Graham says he’ll sue DOJ for $500K over phone records
Sen. Lindsey Graham (R-S.C.) said Thursday that he will sue the Department of Justice (DOJ) for $500,000 over investigators who obtained phone records during special counsel Jack Smith’s investigation into President Trump’s alleged efforts to overturn the 2020 election results.
The Senate’s proposal to reopen the government included a provision allowing senators to sue for $500,000 if their data was searched or obtained without notifying them. The measure, retroactive to 2022, became law when President Trump signed the funding bill Wednesday night to end the 43-day shutdown.
“This bothers me deeply, and I will file lawsuits and create opportunities for others to file lawsuits that are not in the Senate,” Graham told reporters in South Carolina. Postal and Courier.
Hill has reached out to the Department of Justice for comment.
While in the House of Representatives, Graham voted for the Patriot Act of 2001. expanding The federal government’s civilian surveillance capabilities. HE also argued The National Security Agency collected the phone records of millions of Americans in 2013.

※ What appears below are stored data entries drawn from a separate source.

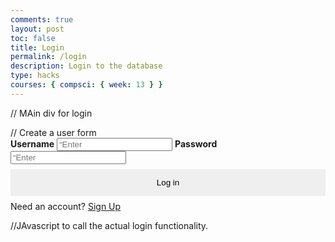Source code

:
 ```yaml
---
comments: true
layout: post
toc: false
title: Login
permalink: /login
description: Login to the database
type: hacks
courses: { compsci: { week: 13 } }
---
```

<style>
    // Bunch of styles
 .login-container {
  border: 1px solid #C0E56B;
  max-width: 400px;
  margin: 0 auto;
  padding: 16px;
  text-align: center;
}
.input-container {
  text-align: center; /* Center the text within the input boxes */
}
input[type=text], input[type=password] {
  width: 100%;
  padding: 12px 20px;
  margin: 8px 0;
  display: block;
  border: 1px solid #ccc;
  box-sizing: border-box;
}
button {
  padding: 14px 20px;
  margin: 8px 0;
  border: none;
  cursor: pointer;
  width: 100%;
}
span.psw {
  display: block;
  text-align: center;
  margin: 16px 0;
}
@media screen and (max-width: 300px) {
  span.psw {
    display: block;
    float: none;
  }
  .cancelbtn {
    width: 100%;
  }
}
</style>
// MAin div for login
<div class=“login-container”>
// Create a user form
<form action=“javascript:login_user()“>
    <label for=“uid”><b>Username</b></label>
    <input type=“text” id=“uid” placeholder=“Enter Username” name=“uid” required>
    <label for=“password”><b>Password</b></label>
    <input type=“password” id=“password” placeholder=“Enter Password” name=“password” required>
    <button class=‘button’>Log in</button>
    <div>
    <span class=“psw”>Need an account? <a href=“{{site.baseurl}}/newUser”>  Sign Up</a></span>
    </div>
</form>

//JAvascript to call the actual login functionality. 
<script type=“module”>
import { uri, options } from ‘{{site.baseurl}}/assets/js/api/config.js’;
    
    function login_user(){
      var myHeaders = new Headers();
      myHeaders.append(“Content-Type”, “application/json”);
        const url = uri + ‘/api/users/authenticate’;
        const body = {
            uid: document.getElementById(“uid”).value,
            password: document.getElementById(“password”).value,
        };
        const authOptions = {
            method: ‘POST’,
            cache: ‘no-cache’,
            headers: myHeaders,
            body: JSON.stringify(body)
        };
        fetch(url, authOptions)
        .then(response => {
            if (!response.ok) {
                const errorMsg = ‘Login error: ’ + response.status;
                console.log(errorMsg);
                return;
            }
            window.location.href = “data/database”;
        })
        .catch(err => {
            console.error(err);
        });
    }
    window.login_user = login_user;
</script>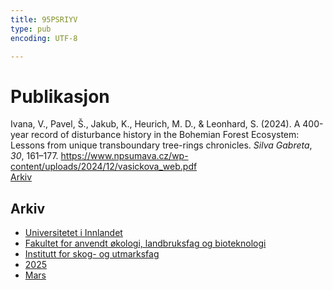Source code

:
 ```yaml
---
title: 95PSRIYV
type: pub
encoding: UTF-8

---
```

<h1>Publikasjon</h1>
<article id="csl-bib-container-95PSRIYV" class="csl-bib-container">
  <div class="csl-bib-body"> <div class="csl-entry">Ivana, V., Pavel, Š., Jakub, K., Heurich, M. D., &#38; Leonhard, S. (2024). A 400-year record of disturbance history in the Bohemian Forest Ecosystem: Lessons from unique transboundary tree-rings chronicles. <i>Silva Gabreta</i>, <i>30</i>, 161–177. <a href="https://www.npsumava.cz/wp-content/uploads/2024/12/vasickova_web.pdf">https://www.npsumava.cz/wp-content/uploads/2024/12/vasickova_web.pdf</a></div> </div>
  <div class="csl-bib-buttons">
    <a href="#taxonomy-article-95PSRIYV" alt="archive" class="csl-bib-button">Arkiv</a>
  </div>
  <div id="csl-bib-meta-container-95PSRIYV"></div>
</article>
<div id="csl-bib-meta-95PSRIYV" class="csl-bib-meta">
  <article id="taxonomy-article-95PSRIYV" class="taxonomy-article">
    <h1>Arkiv</h1>
    <ul>
      <li><a href="{{< params subfolder >}}nn/archive/?key=3DCRN523">Universitetet i Innlandet</a></li>
      <li><a href="{{< params subfolder >}}nn/archive/?key=T77LXH6D">Fakultet for anvendt økologi, landbruksfag og bioteknologi</a></li>
      <li><a href="{{< params subfolder >}}nn/archive/?key=7TRARPE3">Institutt for skog- og utmarksfag</a></li>
      <li><a href="{{< params subfolder >}}nn/archive/?key=H5L4MZHE">2025</a></li>
      <li><a href="{{< params subfolder >}}nn/archive/?key=IQQJNV9X">Mars</a></li>
    </ul>
  </article>
</div>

One unclassified documentThe Sept. 27, 2023, document, released last month by the Senate Judiciary Committee, says an FBI special agent, whose name has been redacted, conducted a “preliminary charge analysis” on the phone records of Graham and Republican Sens. Bill Hagerty (Tenn.), Josh Hawley (Mo.), Dan Sullivan (Alaska), Tommy Tuberville (Ala.), Ron Johnson (Wis.), Cynthia Lummis. (Wyo.) and Marsha Blackburn (Tenn.). Sen. Rick Scott (R-Fla.) X said on his social platform He was also the “target” of the investigation last month.
The agency also analyzed the records of Rep. Mike Kelly (R-Pa.), who was unable to sue because the provision applied only to senators.
The committee said the recordings date from Jan. 4 to Jan. 7, 2021, before, during and after the Jan. 6 riot at the U.S. Capitol. newsletter. The data obtained includes who the MPs talked to, the duration of the conversations and their general locations, but the content of the conversations is not included.
Every Republican in the upper chamber except Sen. Rand Paul (R-Ky.) joined eight Democrats in passing the funding measure.
But House lawmakers on both sides of the aisle criticized the provision’s inclusion.
Rep. Jamie Raskin (Md.), the top Democrat on the House Judiciary Committee, on Tuesday called the provision “one of the most blatantly corrupt provisions of political expediency and plunder of public resources ever proposed in Congress.”
Rep. Greg Steube (R-Fla.) is the only Republican in the House to vote against the funding bill. said in x On Wednesday, he “could not in good conscience support a resolution that creates a self-indulgent legal provision for some senators to use taxpayer dollars to enrich themselves by suing the Department of Justice.”